Park Junwoo, a researcher at Hana Securities, made this statement in a report titled "Policies After QT That Matter More Than QT Itself," released ahead of the Federal Open Market Committee (FOMC) monetary policy meeting scheduled for two days starting today. He noted, "The end of QT is expected within this year."
First, Park explained, "As of October, the Fed's reserves stand at around 2.9 trillion dollars, slightly below 10% of Gross Domestic Product (GDP), indicating that the end of QT is imminent." He added, "With the federal government shutdown dragging on, the Treasury General Account (TGA) balance at the U.S. Treasury has increased to 950 billion dollars due to tax inflows, accelerating the pace of reserve depletion. Conditions in the funding market are also showing signs of tightening, as reflected in the rise of the Effective Federal Funds Rate (EFFR) and the Secured Overnight Financing Rate (SOFR)."
He noted that, with the end of QT approaching, some in the market have raised the possibility of so-called "not-QE" measures. However, he assessed, "The likelihood of this materializing is low, as safety nets such as the Standing Repo Facility (SRF) are in place." "Not-QE" is an unofficial term referring to policies that resemble Quantitative Easing (QE) but are not officially QE. He continued, "The end of QT is already known to the market and will have only a minimal impact. It is reasonable to interpret it merely as a factor that could heighten expectations for an easing cycle."

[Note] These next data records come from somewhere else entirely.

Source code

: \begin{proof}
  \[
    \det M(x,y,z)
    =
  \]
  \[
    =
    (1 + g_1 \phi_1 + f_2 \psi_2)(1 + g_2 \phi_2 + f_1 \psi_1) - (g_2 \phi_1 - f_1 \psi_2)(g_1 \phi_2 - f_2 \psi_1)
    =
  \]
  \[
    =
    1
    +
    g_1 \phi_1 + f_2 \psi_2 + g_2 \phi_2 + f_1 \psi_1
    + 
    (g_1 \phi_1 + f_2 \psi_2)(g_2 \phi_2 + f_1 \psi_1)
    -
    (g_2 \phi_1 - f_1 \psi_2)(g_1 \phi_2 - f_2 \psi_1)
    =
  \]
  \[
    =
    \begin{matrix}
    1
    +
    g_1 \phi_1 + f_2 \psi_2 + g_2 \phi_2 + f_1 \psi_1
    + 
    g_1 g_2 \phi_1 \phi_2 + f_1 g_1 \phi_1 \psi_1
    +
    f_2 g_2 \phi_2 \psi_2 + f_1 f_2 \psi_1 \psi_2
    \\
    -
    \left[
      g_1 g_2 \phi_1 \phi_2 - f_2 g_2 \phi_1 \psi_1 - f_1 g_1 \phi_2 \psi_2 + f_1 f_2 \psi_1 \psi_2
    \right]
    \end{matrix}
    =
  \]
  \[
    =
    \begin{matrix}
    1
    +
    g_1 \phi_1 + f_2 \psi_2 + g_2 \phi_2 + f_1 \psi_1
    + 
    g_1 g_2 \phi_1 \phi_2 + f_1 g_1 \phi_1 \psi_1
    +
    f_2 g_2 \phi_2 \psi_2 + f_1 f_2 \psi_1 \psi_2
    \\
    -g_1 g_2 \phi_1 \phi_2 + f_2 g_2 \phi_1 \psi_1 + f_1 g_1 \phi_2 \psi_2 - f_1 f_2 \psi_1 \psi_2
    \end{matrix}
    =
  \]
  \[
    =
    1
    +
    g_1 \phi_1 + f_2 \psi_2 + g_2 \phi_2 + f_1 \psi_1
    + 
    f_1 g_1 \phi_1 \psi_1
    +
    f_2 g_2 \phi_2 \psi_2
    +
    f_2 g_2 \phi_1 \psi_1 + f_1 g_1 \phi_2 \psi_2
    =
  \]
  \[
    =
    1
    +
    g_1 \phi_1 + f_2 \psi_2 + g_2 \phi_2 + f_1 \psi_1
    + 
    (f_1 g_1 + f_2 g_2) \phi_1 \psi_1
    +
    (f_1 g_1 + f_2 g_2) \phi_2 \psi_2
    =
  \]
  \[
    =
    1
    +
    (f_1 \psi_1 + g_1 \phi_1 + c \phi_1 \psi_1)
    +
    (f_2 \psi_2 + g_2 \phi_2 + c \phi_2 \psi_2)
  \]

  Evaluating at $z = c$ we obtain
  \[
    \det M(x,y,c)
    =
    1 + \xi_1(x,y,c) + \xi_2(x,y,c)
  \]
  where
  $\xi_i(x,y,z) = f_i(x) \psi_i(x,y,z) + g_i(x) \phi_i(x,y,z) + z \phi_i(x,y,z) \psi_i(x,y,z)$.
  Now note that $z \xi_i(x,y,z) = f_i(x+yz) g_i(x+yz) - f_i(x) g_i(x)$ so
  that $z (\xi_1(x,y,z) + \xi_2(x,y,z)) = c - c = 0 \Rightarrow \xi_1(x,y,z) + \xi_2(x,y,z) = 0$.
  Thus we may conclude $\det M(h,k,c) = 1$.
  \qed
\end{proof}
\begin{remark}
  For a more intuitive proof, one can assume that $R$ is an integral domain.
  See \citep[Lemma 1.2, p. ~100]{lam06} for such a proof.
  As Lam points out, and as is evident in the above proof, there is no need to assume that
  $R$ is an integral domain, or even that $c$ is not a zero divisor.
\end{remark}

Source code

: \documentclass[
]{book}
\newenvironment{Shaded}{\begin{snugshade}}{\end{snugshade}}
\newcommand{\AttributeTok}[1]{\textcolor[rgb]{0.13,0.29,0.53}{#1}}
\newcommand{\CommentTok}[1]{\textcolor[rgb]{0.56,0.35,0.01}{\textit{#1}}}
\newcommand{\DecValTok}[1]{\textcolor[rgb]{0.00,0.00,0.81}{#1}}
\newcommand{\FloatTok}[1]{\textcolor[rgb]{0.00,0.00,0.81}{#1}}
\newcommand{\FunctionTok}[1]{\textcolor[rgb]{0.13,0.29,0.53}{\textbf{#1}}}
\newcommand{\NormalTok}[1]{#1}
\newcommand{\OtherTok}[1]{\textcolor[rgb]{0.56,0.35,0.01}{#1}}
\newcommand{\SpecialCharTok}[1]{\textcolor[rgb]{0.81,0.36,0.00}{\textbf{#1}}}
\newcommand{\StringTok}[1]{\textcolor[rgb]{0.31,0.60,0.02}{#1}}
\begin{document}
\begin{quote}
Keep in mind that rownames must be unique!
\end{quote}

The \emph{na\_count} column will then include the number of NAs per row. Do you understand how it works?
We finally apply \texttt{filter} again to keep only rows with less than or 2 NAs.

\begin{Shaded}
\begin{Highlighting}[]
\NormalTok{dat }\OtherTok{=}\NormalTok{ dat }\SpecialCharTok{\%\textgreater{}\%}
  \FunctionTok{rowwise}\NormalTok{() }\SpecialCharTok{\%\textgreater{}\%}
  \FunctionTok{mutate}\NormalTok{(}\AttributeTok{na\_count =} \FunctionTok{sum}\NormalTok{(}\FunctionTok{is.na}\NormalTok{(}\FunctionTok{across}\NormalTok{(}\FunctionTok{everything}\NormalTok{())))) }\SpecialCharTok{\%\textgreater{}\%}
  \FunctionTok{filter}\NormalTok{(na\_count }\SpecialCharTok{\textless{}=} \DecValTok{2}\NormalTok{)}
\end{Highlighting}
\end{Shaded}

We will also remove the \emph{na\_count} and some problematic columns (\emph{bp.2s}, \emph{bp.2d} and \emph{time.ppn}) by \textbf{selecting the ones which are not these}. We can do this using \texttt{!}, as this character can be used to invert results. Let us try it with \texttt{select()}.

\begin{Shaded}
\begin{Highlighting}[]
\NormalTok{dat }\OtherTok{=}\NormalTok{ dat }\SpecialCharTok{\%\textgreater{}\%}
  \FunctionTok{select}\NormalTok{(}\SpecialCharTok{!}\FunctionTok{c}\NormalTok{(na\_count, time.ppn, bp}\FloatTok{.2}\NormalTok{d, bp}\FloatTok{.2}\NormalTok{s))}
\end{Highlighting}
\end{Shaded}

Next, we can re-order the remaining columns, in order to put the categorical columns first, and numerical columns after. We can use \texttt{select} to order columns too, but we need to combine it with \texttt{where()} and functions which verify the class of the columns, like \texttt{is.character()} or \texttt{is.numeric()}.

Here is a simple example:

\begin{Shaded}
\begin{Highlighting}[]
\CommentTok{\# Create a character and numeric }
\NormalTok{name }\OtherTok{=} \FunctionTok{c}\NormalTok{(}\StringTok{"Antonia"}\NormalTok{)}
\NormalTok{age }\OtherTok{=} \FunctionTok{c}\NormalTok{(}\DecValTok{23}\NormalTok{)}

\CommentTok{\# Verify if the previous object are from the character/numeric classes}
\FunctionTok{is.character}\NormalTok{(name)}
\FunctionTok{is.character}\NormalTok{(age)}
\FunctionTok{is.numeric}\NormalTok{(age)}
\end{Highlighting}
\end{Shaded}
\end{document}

Accordingly, Park emphasized the need to pay attention to additional policies after QT ends, such as replacing Mortgage-Backed Securities (MBS) with Treasury securities and reducing the maturity of held Treasuries. He explained, "Balance sheet normalization must consider size, composition, and maturity. QT is only the first stage." He added, "If the proceeds from maturing MBS are reinvested in (short-term) Treasuries, it could have a positive effect on Treasury supply and demand." He also pointed out, "The average remaining maturity of Treasuries held by the Fed is 9.0 years, which is more than three years longer than the average for all Treasuries (5.9 years). To align maturities, a reduction of 1.5 trillion dollars on a 10-year equivalent basis is needed, which could exert upward pressure of about 30 basis points on long-term interest rates."
Furthermore, he reiterated that the "MBS-to-UST replacement" and "maturity reduction" policies, which are part of balance sheet normalization, could have a greater impact on interest rates. He diagnosed, "Depending on how these two policies are implemented, it will become clearer whether the Fed's independence is being compromised." He explained that, since the Donald Trump administration seeks to stabilize long-term interest rates, it is highly likely to oppose the Fed's maturity reduction policy. He added, "If MBS proceeds are reinvested in Treasuries but reinvestment in long-term Treasuries is not reduced, there is significant room to interpret this as strong political pressure to keep long-term interest rates low."